Over the course of the past two years, the shows at the gallery have been very well received and very well attended, certainly re-enforcing the gallery’s ideal to act as a bridge to the community at large and act as an instrument to blend, meld, and blur the lines and borders between outsider art and fine art. The gallery’s proponents firmly believe everyone has a creative spark to ignite and can wonderfully voice their passions through their art. Through the language of art, the protégées of the gallery are recognized for their talent and develop and augment valuable life skills that aid their assimilation into the mainstream populace.

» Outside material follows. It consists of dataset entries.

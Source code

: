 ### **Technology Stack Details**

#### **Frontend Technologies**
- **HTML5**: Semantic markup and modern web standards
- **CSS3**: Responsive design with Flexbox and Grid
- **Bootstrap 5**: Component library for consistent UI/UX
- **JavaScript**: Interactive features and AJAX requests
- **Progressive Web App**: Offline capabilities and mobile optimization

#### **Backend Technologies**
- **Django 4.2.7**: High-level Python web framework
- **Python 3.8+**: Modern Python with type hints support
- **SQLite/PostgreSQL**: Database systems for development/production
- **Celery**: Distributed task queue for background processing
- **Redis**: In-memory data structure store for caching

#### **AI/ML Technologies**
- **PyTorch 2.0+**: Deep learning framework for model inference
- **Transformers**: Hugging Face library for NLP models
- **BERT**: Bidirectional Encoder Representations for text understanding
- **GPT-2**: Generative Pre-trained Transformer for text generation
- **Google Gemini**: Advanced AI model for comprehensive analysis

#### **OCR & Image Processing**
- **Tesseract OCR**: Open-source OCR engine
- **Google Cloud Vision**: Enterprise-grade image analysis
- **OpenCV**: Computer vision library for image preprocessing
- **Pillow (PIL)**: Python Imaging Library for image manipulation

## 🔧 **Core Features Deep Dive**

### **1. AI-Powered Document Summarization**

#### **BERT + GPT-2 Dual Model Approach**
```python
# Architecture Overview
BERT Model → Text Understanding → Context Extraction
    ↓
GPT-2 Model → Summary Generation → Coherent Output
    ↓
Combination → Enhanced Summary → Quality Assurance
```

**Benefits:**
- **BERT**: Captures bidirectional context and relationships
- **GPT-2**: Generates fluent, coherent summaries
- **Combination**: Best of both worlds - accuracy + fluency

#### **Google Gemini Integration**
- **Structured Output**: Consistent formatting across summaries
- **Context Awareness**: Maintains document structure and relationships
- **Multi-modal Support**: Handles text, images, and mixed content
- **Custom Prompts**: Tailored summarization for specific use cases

During my recent visit to the gallery, I was delighted to be able to spend time with the current Yom Tov Blumenthal exhibit, “The Way I See It”. Yom Tov, which is Hebrew for “Good Day”, paints large-scale acrylics in a more or less realist fashion, but draws the viewer through a conscious state of mind and then beyond. Surreal, yet plausibly engaging scenarios and circumstances present the viewer with categorically fantastic creatures, geometrically heaving landscapes, and deceptively tranquil lake scenes. Yom Tov comes to the Good Purpose Gallery by way of his own gallery in Zfat, Israel.
Beyond “The Way I See It”, the gallery has a very exciting 2013 season lined up indeed. The immediate exhibit after is a national show drawn from “The Art of Autism”, compiled by Debra Hosseini. The show, entitled “Shifting Perceptions”, is also curated by Hosseini and features Wil Kerner, Kevin Hosseini, Seth Chwast, Dylan Guest, Neri Avraham, Jimmy Reagan, Grace Goad, Trent Altman, Kimberly Gerry-Tucker for Esther Brokaw, and Justin Canha. The show will run from April 5 through May 27.